:: Exercise goal ::
The following entries are to be retyped in full, exactly as written.

--------------------------------

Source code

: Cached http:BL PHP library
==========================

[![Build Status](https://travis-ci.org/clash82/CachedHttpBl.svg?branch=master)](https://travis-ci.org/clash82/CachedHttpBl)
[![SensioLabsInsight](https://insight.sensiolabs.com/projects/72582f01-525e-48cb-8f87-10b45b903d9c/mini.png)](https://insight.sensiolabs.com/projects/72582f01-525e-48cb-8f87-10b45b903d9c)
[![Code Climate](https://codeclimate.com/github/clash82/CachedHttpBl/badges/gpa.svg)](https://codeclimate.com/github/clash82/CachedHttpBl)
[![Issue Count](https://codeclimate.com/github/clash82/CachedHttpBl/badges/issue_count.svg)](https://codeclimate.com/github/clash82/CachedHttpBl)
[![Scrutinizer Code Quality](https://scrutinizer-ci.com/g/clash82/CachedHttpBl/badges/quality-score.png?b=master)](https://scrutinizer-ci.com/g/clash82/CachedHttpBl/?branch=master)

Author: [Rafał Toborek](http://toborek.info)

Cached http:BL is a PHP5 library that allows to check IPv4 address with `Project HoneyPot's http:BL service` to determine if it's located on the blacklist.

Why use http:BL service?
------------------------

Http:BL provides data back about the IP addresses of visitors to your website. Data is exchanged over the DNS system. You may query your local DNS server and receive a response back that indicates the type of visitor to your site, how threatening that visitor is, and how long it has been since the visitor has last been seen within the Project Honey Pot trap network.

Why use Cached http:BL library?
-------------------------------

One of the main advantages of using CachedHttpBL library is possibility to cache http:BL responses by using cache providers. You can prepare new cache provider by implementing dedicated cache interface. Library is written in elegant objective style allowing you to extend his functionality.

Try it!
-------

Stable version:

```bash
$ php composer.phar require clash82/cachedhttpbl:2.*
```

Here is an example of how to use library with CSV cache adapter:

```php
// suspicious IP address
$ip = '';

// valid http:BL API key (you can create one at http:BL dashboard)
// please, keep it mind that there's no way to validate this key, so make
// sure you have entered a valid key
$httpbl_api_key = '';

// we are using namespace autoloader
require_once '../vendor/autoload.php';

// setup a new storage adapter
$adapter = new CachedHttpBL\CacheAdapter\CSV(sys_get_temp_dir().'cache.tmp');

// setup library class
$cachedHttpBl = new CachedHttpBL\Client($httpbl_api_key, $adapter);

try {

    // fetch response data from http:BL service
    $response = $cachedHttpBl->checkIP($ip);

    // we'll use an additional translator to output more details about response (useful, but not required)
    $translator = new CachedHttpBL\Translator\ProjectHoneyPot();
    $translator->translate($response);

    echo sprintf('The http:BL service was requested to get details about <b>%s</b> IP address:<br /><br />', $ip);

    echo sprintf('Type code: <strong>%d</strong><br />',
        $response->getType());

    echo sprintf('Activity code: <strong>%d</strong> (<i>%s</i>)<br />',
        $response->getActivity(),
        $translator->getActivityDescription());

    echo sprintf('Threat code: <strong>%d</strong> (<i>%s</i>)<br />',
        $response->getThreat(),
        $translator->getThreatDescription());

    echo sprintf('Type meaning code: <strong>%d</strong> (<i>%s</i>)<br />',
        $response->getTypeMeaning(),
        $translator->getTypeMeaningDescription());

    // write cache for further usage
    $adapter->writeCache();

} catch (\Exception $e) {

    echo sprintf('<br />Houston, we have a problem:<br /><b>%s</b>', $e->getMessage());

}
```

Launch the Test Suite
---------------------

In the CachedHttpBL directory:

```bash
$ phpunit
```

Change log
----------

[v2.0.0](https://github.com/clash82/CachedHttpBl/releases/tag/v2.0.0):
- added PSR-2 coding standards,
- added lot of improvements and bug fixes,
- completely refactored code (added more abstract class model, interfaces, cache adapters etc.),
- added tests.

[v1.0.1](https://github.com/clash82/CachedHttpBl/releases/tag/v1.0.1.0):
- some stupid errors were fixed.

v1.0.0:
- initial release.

--------------------------------

:: Task response ::
Source code

: Cached http:BL PHP library
==========================

[![Build Status](https://travis-ci.org/clash82/CachedHttpBl.svg?branch=master)](https://travis-ci.org/clash82/CachedHttpBl)
[![SensioLabsInsight](https://insight.sensiolabs.com/projects/72582f01-525e-48cb-8f87-10b45b903d9c/mini.png)](https://insight.sensiolabs.com/projects/72582f01-525e-48cb-8f87-10b45b903d9c)
[![Code Climate](https://codeclimate.com/github/clash82/CachedHttpBl/badges/gpa.svg)](https://codeclimate.com/github/clash82/CachedHttpBl)
[![Issue Count](https://codeclimate.com/github/clash82/CachedHttpBl/badges/issue_count.svg)](https://codeclimate.com/github/clash82/CachedHttpBl)
[![Scrutinizer Code Quality](https://scrutinizer-ci.com/g/clash82/CachedHttpBl/badges/quality-score.png?b=master)](https://scrutinizer-ci.com/g/clash82/CachedHttpBl/?branch=master)

Author: [Rafał Toborek](http://toborek.info)

Cached http:BL is a PHP5 library that allows to check IPv4 address with `Project HoneyPot's http:BL service` to determine if it's located on the blacklist.

Why use http:BL service?
------------------------

Http:BL provides data back about the IP addresses of visitors to your website. Data is exchanged over the DNS system. You may query your local DNS server and receive a response back that indicates the type of visitor to your site, how threatening that visitor is, and how long it has been since the visitor has last been seen within the Project Honey Pot trap network.

Why use Cached http:BL library?
-------------------------------

One of the main advantages of using CachedHttpBL library is possibility to cache http:BL responses by using cache providers. You can prepare new cache provider by implementing dedicated cache interface. Library is written in elegant objective style allowing you to extend his functionality.

Try it!
-------

Stable version:

```bash
$ php composer.phar require clash82/cachedhttpbl:2.*
```

Here is an example of how to use library with CSV cache adapter:

```php
// suspicious IP address
$ip = '';

// valid http:BL API key (you can create one at http:BL dashboard)
// please, keep it mind that there's no way to validate this key, so make
// sure you have entered a valid key
$httpbl_api_key = '';

// we are using namespace autoloader
require_once '../vendor/autoload.php';

// setup a new storage adapter
$adapter = new CachedHttpBL\CacheAdapter\CSV(sys_get_temp_dir().'cache.tmp');

// setup library class
$cachedHttpBl = new CachedHttpBL\Client($httpbl_api_key, $adapter);

try {

    // fetch response data from http:BL service
    $response = $cachedHttpBl->checkIP($ip);

    // we'll use an additional translator to output more details about response (useful, but not required)
    $translator = new CachedHttpBL\Translator\ProjectHoneyPot();
    $translator->translate($response);

    echo sprintf('The http:BL service was requested to get details about <b>%s</b> IP address:<br /><br />', $ip);

    echo sprintf('Type code: <strong>%d</strong><br />',
        $response->getType());

    echo sprintf('Activity code: <strong>%d</strong> (<i>%s</i>)<br />',
        $response->getActivity(),
        $translator->getActivityDescription());

    echo sprintf('Threat code: <strong>%d</strong> (<i>%s</i>)<br />',
        $response->getThreat(),
        $translator->getThreatDescription());

    echo sprintf('Type meaning code: <strong>%d</strong> (<i>%s</i>)<br />',
        $response->getTypeMeaning(),
        $translator->getTypeMeaningDescription());

    // write cache for further usage
    $adapter->writeCache();

} catch (\Exception $e) {

    echo sprintf('<br />Houston, we have a problem:<br /><b>%s</b>', $e->getMessage());

}
```

Launch the Test Suite
---------------------

In the CachedHttpBL directory:

```bash
$ phpunit
```

Change log
----------

[v2.0.0](https://github.com/clash82/CachedHttpBl/releases/tag/v2.0.0):
- added PSR-2 coding standards,
- added lot of improvements and bug fixes,
- completely refactored code (added more abstract class model, interfaces, cache adapters etc.),
- added tests.

[v1.0.1](https://github.com/clash82/CachedHttpBl/releases/tag/v1.0.1.0):
- some stupid errors were fixed.

v1.0.0:
- initial release.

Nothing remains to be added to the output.